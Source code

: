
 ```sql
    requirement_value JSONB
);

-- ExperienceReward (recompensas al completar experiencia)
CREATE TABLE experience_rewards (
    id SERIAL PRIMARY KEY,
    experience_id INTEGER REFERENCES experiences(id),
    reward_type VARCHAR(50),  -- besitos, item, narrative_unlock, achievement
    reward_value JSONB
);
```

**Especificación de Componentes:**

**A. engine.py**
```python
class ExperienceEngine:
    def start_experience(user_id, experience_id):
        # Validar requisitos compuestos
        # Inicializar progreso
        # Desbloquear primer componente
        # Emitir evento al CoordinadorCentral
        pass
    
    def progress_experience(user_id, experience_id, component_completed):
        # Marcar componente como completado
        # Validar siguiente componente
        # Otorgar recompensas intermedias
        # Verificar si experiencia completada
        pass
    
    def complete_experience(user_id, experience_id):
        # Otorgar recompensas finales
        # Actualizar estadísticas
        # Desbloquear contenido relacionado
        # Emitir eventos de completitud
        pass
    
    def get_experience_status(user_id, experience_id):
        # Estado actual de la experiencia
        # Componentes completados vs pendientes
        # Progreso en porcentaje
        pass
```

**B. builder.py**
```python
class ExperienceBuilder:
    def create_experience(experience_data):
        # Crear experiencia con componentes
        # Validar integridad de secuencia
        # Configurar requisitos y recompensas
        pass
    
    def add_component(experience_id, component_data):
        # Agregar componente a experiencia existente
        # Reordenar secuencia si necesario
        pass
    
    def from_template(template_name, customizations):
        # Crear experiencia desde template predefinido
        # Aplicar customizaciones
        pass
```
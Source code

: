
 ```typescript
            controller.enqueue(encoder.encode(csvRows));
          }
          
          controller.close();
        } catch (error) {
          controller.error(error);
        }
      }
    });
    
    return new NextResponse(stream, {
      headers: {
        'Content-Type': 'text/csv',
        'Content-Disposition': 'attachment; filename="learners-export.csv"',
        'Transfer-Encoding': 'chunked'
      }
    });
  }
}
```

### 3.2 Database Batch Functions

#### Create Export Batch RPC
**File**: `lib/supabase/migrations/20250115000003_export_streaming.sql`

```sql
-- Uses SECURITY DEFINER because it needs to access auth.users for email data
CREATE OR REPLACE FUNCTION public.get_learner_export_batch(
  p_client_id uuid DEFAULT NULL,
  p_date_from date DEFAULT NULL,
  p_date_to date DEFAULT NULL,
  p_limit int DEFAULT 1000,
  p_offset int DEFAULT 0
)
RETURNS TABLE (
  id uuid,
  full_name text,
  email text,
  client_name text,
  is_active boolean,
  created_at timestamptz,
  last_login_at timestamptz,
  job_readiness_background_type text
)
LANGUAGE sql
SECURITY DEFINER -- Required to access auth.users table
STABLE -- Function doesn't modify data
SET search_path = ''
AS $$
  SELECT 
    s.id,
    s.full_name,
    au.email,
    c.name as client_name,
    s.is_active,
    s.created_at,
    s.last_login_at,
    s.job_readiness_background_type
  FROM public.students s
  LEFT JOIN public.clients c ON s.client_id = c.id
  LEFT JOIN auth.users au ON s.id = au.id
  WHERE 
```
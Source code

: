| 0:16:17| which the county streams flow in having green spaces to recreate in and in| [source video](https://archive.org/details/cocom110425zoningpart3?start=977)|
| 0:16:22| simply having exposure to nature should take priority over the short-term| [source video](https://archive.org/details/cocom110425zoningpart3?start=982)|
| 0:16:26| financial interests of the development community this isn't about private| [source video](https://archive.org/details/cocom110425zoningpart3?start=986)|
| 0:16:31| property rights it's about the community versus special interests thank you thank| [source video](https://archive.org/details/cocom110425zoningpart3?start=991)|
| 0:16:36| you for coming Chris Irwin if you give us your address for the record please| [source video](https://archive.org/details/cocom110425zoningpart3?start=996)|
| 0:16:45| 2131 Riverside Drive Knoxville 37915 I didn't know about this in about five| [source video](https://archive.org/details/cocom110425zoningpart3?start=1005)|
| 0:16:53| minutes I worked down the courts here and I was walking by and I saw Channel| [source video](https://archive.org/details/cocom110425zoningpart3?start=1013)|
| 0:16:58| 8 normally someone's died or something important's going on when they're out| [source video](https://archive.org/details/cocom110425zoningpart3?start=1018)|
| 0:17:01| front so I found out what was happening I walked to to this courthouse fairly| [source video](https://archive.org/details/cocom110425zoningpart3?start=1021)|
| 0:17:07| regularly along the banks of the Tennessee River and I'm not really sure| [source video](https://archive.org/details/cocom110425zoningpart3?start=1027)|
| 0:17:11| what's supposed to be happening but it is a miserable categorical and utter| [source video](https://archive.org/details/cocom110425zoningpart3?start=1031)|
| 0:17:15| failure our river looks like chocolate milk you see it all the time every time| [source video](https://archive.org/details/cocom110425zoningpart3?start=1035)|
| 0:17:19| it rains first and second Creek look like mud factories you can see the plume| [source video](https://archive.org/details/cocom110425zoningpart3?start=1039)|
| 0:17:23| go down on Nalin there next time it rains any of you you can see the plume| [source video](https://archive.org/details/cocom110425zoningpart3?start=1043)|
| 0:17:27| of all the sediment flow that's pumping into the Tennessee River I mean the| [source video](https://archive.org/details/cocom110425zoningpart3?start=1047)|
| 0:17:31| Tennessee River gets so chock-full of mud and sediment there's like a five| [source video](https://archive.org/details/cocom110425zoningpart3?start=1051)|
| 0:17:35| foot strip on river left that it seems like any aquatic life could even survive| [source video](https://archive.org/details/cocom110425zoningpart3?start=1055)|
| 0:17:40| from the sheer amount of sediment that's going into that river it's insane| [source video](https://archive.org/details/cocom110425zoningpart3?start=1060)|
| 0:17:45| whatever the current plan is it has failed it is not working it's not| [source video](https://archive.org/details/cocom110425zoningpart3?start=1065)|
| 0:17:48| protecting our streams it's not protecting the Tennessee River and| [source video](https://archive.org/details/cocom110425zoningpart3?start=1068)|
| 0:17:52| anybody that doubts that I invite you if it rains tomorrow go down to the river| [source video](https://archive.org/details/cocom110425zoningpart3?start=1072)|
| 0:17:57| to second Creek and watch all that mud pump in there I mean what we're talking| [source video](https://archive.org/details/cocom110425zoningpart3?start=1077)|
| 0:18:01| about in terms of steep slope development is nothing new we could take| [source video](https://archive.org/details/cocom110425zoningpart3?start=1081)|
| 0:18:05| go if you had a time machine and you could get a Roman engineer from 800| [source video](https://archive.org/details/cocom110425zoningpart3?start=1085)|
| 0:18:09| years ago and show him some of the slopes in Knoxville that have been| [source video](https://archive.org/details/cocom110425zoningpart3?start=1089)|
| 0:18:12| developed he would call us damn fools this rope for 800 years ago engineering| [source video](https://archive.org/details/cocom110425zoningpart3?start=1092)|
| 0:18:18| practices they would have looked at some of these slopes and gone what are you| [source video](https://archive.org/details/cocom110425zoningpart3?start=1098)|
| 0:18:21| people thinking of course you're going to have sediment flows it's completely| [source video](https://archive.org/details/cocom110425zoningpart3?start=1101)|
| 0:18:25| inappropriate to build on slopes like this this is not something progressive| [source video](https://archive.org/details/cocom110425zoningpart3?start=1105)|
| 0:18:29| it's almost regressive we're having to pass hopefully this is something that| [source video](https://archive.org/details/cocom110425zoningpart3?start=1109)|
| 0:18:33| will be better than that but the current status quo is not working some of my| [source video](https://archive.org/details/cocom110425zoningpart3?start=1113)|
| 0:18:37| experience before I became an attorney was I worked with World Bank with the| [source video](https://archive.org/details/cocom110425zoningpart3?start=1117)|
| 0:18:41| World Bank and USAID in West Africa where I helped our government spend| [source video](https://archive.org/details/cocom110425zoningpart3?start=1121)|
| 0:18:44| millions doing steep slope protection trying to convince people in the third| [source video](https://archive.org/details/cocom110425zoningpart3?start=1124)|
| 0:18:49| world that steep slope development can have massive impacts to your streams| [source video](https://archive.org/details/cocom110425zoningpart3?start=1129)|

__Exercise requirements__:
Looking at the entries above, copy out every line in which "access" occurs.

__Problem solution__:
-- Uses SECURITY DEFINER because it needs to access auth.users for email data
SECURITY DEFINER -- Required to access auth.users table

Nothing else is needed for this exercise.